Wampum. Das soll er wohl bleiben lassen! seh' einer die Verwegenheit, mir ein Mädchen wegzunehmen, mir? In tausend Stücke will ich ihn säbeln lassen.

Caled. Das Mädchen heißt Alma, ist zwar nur eines Gärtners Tochter, aber auch auf den Wiesen blühen schöne Blumen.

Hussein (bringt den Firman). Hier ist der Firman und hier eine Feder mit goldener Tinte gefüllt, um den großen Namen Wampum hinzuzufügen.

Wampum. Gib her. (Man reicht ihm ein kleines sammtnes, mit Gold befranztes Pult, welches er auf das Knie legt, und weitläufige Anstalten zur Unterschrift macht.) Ja, Hussein, du weißt wohl, das geht so nicht recht. Ich verspüre einige Wallungen in meinem königlichen Blute. Die Hand zittert mir, du mußt mir ein wenig helfen. (Hussein führt ihm die Hand.) So, nun ist's geschehen. Eile, niedriger Sklave, und kehre schleunig zurück, mir Rechenschaft zu geben von dem Entzücken des schönen Mädchens. Aber mach es geschickt, daß das Mädchen nicht stirbt vor Freude, eh' ich sie zu sehen kriege.

Caled. Mit möglichster Behutsamkeit werde ich auf ihr Glück sie vorbereiten. Ich küsse den Staub unter Deinen Füßen. (Er geht fort.)

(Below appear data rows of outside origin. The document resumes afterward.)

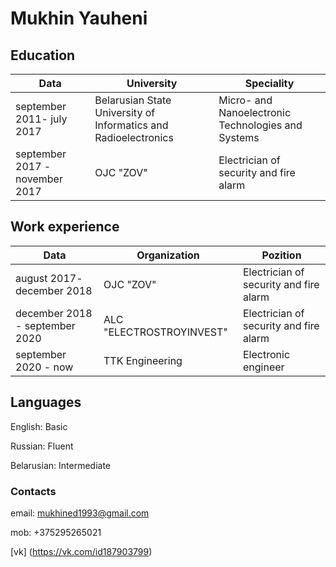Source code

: # Mukhin Yauheni
## Education
| Data |  University | Speciality |
| ------ | ------ | ------ |
| september 2011- july 2017 | Belarusian State University of Informatics and Radioelectronics | Micro- and Nanoelectronic Technologies and Systems |
| september 2017 - november 2017 | OJC "ZOV" | Electrician of security and fire alarm |
## Work experience
| Data | Organization | Pozition |
| ------ | ------ | ------ |
| august 2017- december 2018 | OJC "ZOV" | Electrician of security and fire alarm |
| december 2018 - september 2020 | ALC "ELECTROSTROYINVEST" | Electrician of security and fire alarm |
| september 2020 - now | TTK Engineering | Electronic engineer |
## Languages
English: Basic

Russian: Fluent

Belarusian: Intermediate

### Contacts 
email: mukhined1993@gmail.com
		
mob: +375295265021
		
[vk] (https://vk.com/id187903799)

Wampum. Höre, Hussein, ich weiß wohl, daß das so sein muß, aber die Redensart gefällt mir doch nicht: Ich küsse den Staub unter deinen Füßen. Ich habe ja keinen Staub unter meinen Füßen. Laß einen Firman ausgehen, man soll in Zukunft nicht mehr so sagen, man soll sprechen: »ich wünschte der Staub unter Deinen Füßen zu sein!« oder »ich bete Dich an!« oder so etwas dergleichen, das nicht gar zu demüthig klingt, weil ich das nicht liebe, ich.

Hussein. Ich erstaune und verstumme.

Wampum. Nun warum verstummst du denn?

Hussein. Unter zahllosen Tugenden ziert auch die Bescheidenheit den Thron von Persien.

Wampum. Ja, ich bin bescheiden, ich, das kommt daher, weil ich Verdienste habe. Aber das hindert doch nicht, daß mich hungert. Laß uns zur Tafel gehen. (Er erhebt sich schwerfällig, Hussein hilft ihm.) Ach, Hussein! welch' ein mühseliges Amt ist es, Sultan zu sein. (Er watschelt fort.)

Hussein (begleitet ihn).

Vierte Scene.

(Zimmer in Nurraddins Hause.)

Nurraddin führt Alma herein.

Nurrad. Mit dem ersten Schritt, den Alma über diese Schwelle thut, zieht auch der Segen der Liebe in mein Haus.

Alma (sich neugierig umsehend). Dein Haus gefällt mir, dein Haus ist recht schön.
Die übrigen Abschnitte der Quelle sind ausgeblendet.